US Supreme Court says states can punish ‘faithless electors’

The US Supreme Court on Monday ruled that US states can punish presidential electors who ignore the popular vote in their state and instead back a candidate of their own choosing.

The ruling against “faithless electors” — those who do not cast their votes for the presidential candidate who won their state — reduces the likelihood of that phenomenon in the 2020 election.

In the US system, the president is not elected by direct popular vote. Instead, each state chooses electors who in turn select the president in the Electoral College. In practice, these electors usually vote in line with the popular vote in their state.

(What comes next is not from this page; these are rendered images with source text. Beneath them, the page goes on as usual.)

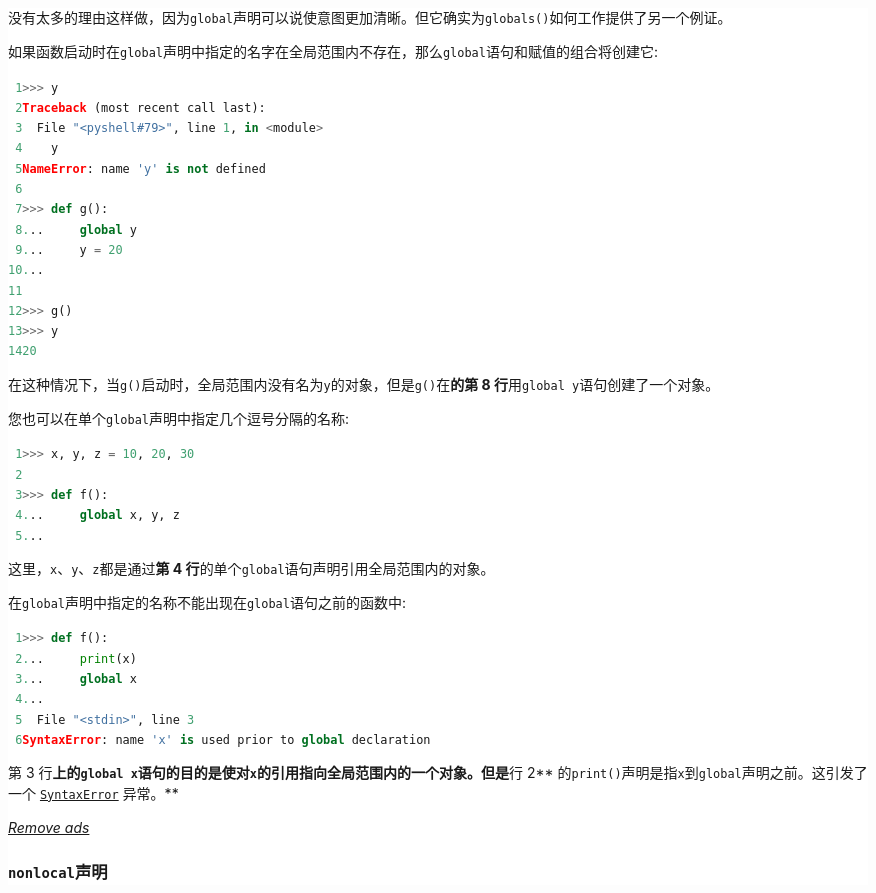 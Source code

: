 没有太多的理由这样做，因为`global`声明可以说使意图更加清晰。但它确实为`globals()`如何工作提供了另一个例证。

如果函数启动时在`global`声明中指定的名字在全局范围内不存在，那么`global`语句和赋值的组合将创建它:

>>>

```py
 1>>> y
 2Traceback (most recent call last):
 3  File "<pyshell#79>", line 1, in <module>
 4    y
 5NameError: name 'y' is not defined
 6
 7>>> def g():
 8...     global y
 9...     y = 20
10...
11
12>>> g()
13>>> y
1420
```

在这种情况下，当`g()`启动时，全局范围内没有名为`y`的对象，但是`g()`在**的第 8 行**用`global y`语句创建了一个对象。

您也可以在单个`global`声明中指定几个逗号分隔的名称:

>>>

```py
 1>>> x, y, z = 10, 20, 30
 2
 3>>> def f():
 4...     global x, y, z
 5...
```

这里，`x`、`y`、`z`都是通过**第 4 行**的单个`global`语句声明引用全局范围内的对象。

在`global`声明中指定的名称不能出现在`global`语句之前的函数中:

>>>

```py
 1>>> def f():
 2...     print(x)
 3...     global x
 4...
 5  File "<stdin>", line 3
 6SyntaxError: name 'x' is used prior to global declaration
```

第 3 行**上的`global x`语句的目的是使对`x`的引用指向全局范围内的一个对象。但是**行 2** 的`print()`声明是指`x`到`global`声明之前。这引发了一个 [`SyntaxError`](https://realpython.com/invalid-syntax-python/) 异常。**

[*Remove ads*](/account/join/)

### `nonlocal`声明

After Donald Trump won the 2016 election, 10 electors attempted to disregard the results of the popular vote in their state, with seven successfully casting votes. Though the effort had no impact on the final result, it was the largest “faithless” vote tally in a century.

On Monday, the Supreme Court ruled unanimously that states could punish such electors, including by fining or simply de-selecting them, thereby nullifying their vote.

“[E]lectors are not free agents; they are to vote for the candidate whom the state’s voters have chosen,” wrote Justice Elena Kagan, an appointee of Barack Obama, delivering the court’s opinion.

The decision came after three faithless electors from the 2016 election challenged $1,000 fines imposed on them by Washington state after they failed to vote for Hillary Clinton, who won that state.

The electors instead voted for Colin Powell, the former secretary of state under George W Bush, in an effort to encourage electors in states won by Mr Trump to also change their votes. If they had succeeded in depriving Mr Trump of a majority in the Electoral College, then the vote would have gone to the US House of Representatives.

A parallel case, also decided on Monday, involved three electors from Colorado, including one who had voted for John Kasich — a moderate Republican who Mr Trump defeated in the primaries — instead of Mrs Clinton.

In almost every state, the party whose nominee wins the popular vote chooses a slate of electors. Most states also require those electors to take a pledge to vote in line with the popular vote, and a subset of those states also impose sanctions. The most common sanction is removal.